EarthLungs also provides long-term employment opportunities, health insurance, and retirement benefits, particularly for those most in need.

The Veritree AI model displays the health of a patch of planted mangroves. (Image courtesy of Veritree.)

But nothing sprouts forever, and once a project has finished, EarthLungs looks to continue offering economic opportunity in the local communities. That’s why it created BEEyond trees. With support from donors, the nonprofit installs beehives in mangrove forests to produce honey. This initiative generates sustained income for the community and provides a boost to neighboring farmland.
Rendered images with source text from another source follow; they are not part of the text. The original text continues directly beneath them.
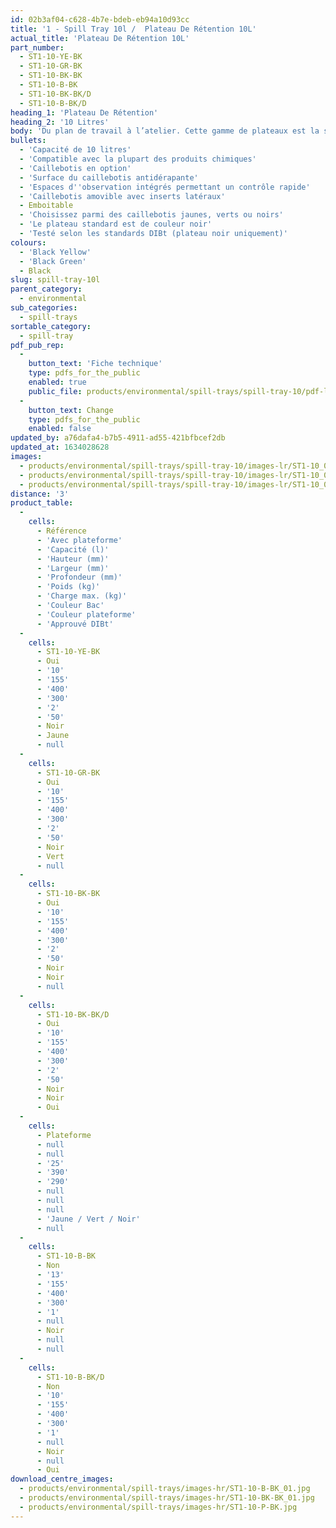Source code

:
 ```yaml
---
id: 02b3af04-c628-4b7e-bdeb-eb94a10d93cc
title: '1 - Spill Tray 10l /  Plateau De Rétention 10L'
actual_title: 'Plateau De Rétention 10L'
part_number:
  - ST1-10-YE-BK
  - ST1-10-GR-BK
  - ST1-10-BK-BK
  - ST1-10-B-BK
  - ST1-10-BK-BK/D
  - ST1-10-B-BK/D
heading_1: 'Plateau De Rétention'
heading_2: '10 Litres'
body: 'Du plan de travail à l’atelier. Cette gamme de plateaux est la solution de rétention lors de la manutention de produits chimiques liquides ou dangereux.'
bullets:
  - 'Capacité de 10 litres'
  - 'Compatible avec la plupart des produits chimiques'
  - 'Caillebotis en option'
  - 'Surface du caillebotis antidérapante'
  - 'Espaces d''observation intégrés permettant un contrôle rapide'
  - 'Caillebotis amovible avec inserts latéraux'
  - Emboitable
  - 'Choisissez parmi des caillebotis jaunes, verts ou noirs'
  - 'Le plateau standard est de couleur noir'
  - 'Testé selon les standards DIBt (plateau noir uniquement)'
colours:
  - 'Black Yellow'
  - 'Black Green'
  - Black
slug: spill-tray-10l
parent_category:
  - environmental
sub_categories:
  - spill-trays
sortable_category:
  - spill-tray
pdf_pub_rep:
  -
    button_text: 'Fiche technique'
    type: pdfs_for_the_public
    enabled: true
    public_file: products/environmental/spill-trays/spill-tray-10/pdf-lr/EV-Spill-Tray-(10L)-TD_FR.pdf
  -
    button_text: Change
    type: pdfs_for_the_public
    enabled: false
updated_by: a76dafa4-b7b5-4911-ad55-421bfbcef2db
updated_at: 1634028628
images:
  - products/environmental/spill-trays/spill-tray-10/images-lr/ST1-10_01.jpg
  - products/environmental/spill-trays/spill-tray-10/images-lr/ST1-10_02.jpg
  - products/environmental/spill-trays/spill-tray-10/images-lr/ST1-10_03.jpg
distance: '3'
product_table:
  -
    cells:
      - Référence
      - 'Avec plateforme'
      - 'Capacité (l)'
      - 'Hauteur (mm)'
      - 'Largeur (mm)'
      - 'Profondeur (mm)'
      - 'Poids (kg)'
      - 'Charge max. (kg)'
      - 'Couleur Bac'
      - 'Couleur plateforme'
      - 'Approuvé DIBt'
  -
    cells:
      - ST1-10-YE-BK
      - Oui
      - '10'
      - '155'
      - '400'
      - '300'
      - '2'
      - '50'
      - Noir
      - Jaune
      - null
  -
    cells:
      - ST1-10-GR-BK
      - Oui
      - '10'
      - '155'
      - '400'
      - '300'
      - '2'
      - '50'
      - Noir
      - Vert
      - null
  -
    cells:
      - ST1-10-BK-BK
      - Oui
      - '10'
      - '155'
      - '400'
      - '300'
      - '2'
      - '50'
      - Noir
      - Noir
      - null
  -
    cells:
      - ST1-10-BK-BK/D
      - Oui
      - '10'
      - '155'
      - '400'
      - '300'
      - '2'
      - '50'
      - Noir
      - Noir
      - Oui
  -
    cells:
      - Plateforme
      - null
      - null
      - '25'
      - '390'
      - '290'
      - null
      - null
      - null
      - 'Jaune / Vert / Noir'
      - null
  -
    cells:
      - ST1-10-B-BK
      - Non
      - '13'
      - '155'
      - '400'
      - '300'
      - '1'
      - null
      - Noir
      - null
      - null
  -
    cells:
      - ST1-10-B-BK/D
      - Non
      - '10'
      - '155'
      - '400'
      - '300'
      - '1'
      - null
      - Noir
      - null
      - Oui
download_centre_images:
  - products/environmental/spill-trays/images-hr/ST1-10-B-BK_01.jpg
  - products/environmental/spill-trays/images-hr/ST1-10-BK-BK_01.jpg
  - products/environmental/spill-trays/images-hr/ST1-10-P-BK.jpg
---
```

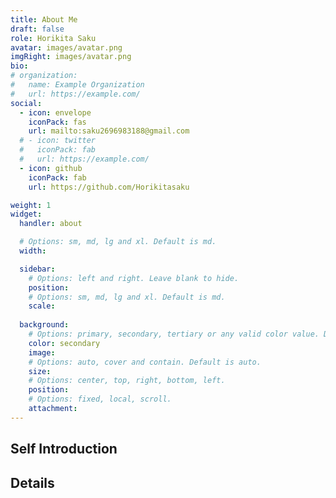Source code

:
 ```yaml
---
title: About Me
draft: false
role: Horikita Saku
avatar: images/avatar.png
imgRight: images/avatar.png
bio: 
# organization:
#   name: Example Organization
#   url: https://example.com/
social:
  - icon: envelope
    iconPack: fas
    url: mailto:saku2696983188@gmail.com
  # - icon: twitter
  #   iconPack: fab
  #   url: https://example.com/
  - icon: github
    iconPack: fab
    url: https://github.com/Horikitasaku

weight: 1
widget:
  handler: about

  # Options: sm, md, lg and xl. Default is md.
  width:

  sidebar:
    # Options: left and right. Leave blank to hide.
    position:
    # Options: sm, md, lg and xl. Default is md.
    scale:
  
  background:
    # Options: primary, secondary, tertiary or any valid color value. Default is primary.
    color: secondary
    image:
    # Options: auto, cover and contain. Default is auto.
    size:
    # Options: center, top, right, bottom, left.
    position:
    # Options: fixed, local, scroll.
    attachment: 
---
```


## Self Introduction



## Details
“Everybody around the forest can now realize better harvests,” Mwanga said. “They can continue earning a living until they come to their retirement age, and so they become the first line of defense for anybody who wants to come in and destroy the forest. That way, now you go back to factory reset, where the forest and the people were living together and benefiting each other.”

Even with their successes, both organizations face challenges. EarthLungs struggles to start projects quickly, since getting the formal, governmental permission needed can take several months. Emsley also noticed a recent shift in investment toward technology-based solutions, like direct air capture technology, versus nature-based options for addressing climate change.

Planting the future

Despite their incredible value, mangrove forests have lost upwards of 37 percent of their extent globally. While rates of deforestation are declining, magroves still face many threats on the road ahead. Projects that address the root causes of declining mangroves stand to build a lasting impact.

“That is how impactful this partnership is, that it not only addresses issues of forest degradation or ecosystem degradation, but also addresses issues of economic empowerment and social networking,” Mwanga said. “Because people are able to sit together and discuss, and find a common ground, they are able to grow as a community.”